EXERCISE :: Where the listing below has a line with "TCP is operating in congestion", write out exactly that line and every line after it, stopping after the line with "is 14: half".

RECORDS FOR THE EXERCISE ::
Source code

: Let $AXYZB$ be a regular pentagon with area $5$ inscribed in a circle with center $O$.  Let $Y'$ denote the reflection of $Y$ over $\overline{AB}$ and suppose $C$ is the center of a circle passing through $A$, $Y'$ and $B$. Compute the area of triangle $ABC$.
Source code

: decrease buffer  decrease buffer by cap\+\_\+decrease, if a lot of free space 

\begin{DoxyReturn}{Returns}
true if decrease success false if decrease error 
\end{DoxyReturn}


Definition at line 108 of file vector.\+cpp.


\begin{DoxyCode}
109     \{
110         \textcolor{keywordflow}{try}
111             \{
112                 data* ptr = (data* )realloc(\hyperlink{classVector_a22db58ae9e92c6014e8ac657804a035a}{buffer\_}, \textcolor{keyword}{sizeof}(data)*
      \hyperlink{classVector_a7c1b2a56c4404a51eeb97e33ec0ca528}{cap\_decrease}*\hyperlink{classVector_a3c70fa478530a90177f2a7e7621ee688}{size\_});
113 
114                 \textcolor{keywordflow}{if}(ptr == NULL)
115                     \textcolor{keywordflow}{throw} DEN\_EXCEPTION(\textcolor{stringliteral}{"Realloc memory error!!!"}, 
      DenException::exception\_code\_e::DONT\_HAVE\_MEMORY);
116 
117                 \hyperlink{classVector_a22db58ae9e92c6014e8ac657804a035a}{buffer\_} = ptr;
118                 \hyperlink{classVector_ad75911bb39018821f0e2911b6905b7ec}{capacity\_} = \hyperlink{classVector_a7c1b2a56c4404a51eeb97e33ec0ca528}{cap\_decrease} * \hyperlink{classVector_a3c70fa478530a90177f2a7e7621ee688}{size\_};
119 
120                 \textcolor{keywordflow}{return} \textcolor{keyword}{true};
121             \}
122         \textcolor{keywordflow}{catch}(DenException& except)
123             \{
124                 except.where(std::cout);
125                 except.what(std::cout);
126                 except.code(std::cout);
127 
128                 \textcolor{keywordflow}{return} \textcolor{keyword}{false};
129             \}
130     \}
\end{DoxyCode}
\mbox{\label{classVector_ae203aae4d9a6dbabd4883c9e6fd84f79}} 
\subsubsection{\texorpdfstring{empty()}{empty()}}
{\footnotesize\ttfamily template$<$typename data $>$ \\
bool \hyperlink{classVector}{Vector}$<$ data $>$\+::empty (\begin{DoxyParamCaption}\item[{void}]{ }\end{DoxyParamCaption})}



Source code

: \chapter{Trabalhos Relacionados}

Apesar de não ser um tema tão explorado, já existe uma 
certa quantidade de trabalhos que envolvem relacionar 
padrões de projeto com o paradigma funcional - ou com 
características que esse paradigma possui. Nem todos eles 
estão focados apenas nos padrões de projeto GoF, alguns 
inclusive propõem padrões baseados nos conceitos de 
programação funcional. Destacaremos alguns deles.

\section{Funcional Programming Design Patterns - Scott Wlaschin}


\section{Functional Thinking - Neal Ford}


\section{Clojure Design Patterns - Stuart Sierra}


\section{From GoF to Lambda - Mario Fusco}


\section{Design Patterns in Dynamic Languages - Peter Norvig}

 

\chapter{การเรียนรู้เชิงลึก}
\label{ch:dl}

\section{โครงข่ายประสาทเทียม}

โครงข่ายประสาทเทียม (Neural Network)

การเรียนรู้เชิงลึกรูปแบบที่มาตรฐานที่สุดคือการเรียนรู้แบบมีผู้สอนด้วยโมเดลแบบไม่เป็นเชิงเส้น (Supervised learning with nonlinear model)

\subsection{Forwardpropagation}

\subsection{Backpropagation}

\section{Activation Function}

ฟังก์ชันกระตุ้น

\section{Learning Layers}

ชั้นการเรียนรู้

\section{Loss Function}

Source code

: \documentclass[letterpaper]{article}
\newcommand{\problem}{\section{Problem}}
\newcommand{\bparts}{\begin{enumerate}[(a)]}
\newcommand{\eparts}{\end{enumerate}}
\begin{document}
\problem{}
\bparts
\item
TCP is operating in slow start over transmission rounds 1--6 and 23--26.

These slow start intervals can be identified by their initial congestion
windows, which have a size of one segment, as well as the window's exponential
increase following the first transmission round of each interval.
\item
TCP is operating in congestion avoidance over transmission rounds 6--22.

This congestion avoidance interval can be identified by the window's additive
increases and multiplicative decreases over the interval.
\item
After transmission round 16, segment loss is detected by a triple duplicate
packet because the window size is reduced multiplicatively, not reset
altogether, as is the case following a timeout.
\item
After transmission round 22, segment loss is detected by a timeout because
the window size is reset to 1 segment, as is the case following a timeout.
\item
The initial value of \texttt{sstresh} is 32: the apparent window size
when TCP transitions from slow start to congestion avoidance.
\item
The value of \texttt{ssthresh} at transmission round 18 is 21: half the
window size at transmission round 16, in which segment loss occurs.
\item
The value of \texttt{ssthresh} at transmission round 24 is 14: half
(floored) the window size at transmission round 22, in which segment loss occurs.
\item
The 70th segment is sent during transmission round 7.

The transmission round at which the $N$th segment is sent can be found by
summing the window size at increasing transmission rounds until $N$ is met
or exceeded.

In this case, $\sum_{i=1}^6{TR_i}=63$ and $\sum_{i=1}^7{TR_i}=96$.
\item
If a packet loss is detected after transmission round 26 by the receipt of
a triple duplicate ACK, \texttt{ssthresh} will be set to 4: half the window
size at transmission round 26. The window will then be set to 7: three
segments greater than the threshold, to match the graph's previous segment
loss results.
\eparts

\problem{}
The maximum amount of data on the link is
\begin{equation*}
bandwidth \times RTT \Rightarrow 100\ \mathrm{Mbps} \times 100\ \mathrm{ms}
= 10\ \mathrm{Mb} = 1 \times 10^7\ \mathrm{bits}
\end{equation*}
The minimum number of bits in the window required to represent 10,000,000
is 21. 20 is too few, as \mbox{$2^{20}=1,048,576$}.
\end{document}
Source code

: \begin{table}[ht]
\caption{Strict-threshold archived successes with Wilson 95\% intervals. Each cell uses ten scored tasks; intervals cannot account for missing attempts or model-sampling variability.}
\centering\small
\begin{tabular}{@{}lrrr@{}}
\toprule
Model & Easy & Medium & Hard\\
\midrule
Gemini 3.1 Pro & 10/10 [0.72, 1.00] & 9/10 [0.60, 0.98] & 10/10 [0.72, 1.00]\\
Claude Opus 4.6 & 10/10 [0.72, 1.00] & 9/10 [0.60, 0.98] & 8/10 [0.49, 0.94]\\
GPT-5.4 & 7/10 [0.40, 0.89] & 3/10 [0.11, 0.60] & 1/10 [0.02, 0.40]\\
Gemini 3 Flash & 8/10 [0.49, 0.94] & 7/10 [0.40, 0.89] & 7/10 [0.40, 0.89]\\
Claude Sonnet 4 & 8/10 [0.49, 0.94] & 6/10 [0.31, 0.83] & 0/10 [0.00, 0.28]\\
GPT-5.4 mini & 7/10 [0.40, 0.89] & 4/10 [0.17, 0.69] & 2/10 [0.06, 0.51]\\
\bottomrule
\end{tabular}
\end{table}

RESULT BELOW ::
TCP is operating in congestion avoidance over transmission rounds 6--22.

This congestion avoidance interval can be identified by the window's additive
increases and multiplicative decreases over the interval.
\item
After transmission round 16, segment loss is detected by a triple duplicate
packet because the window size is reduced multiplicatively, not reset
altogether, as is the case following a timeout.
\item
After transmission round 22, segment loss is detected by a timeout because
the window size is reset to 1 segment, as is the case following a timeout.
\item
The initial value of \texttt{sstresh} is 32: the apparent window size
when TCP transitions from slow start to congestion avoidance.
\item
The value of \texttt{ssthresh} at transmission round 18 is 21: half the
window size at transmission round 16, in which segment loss occurs.
\item
The value of \texttt{ssthresh} at transmission round 24 is 14: half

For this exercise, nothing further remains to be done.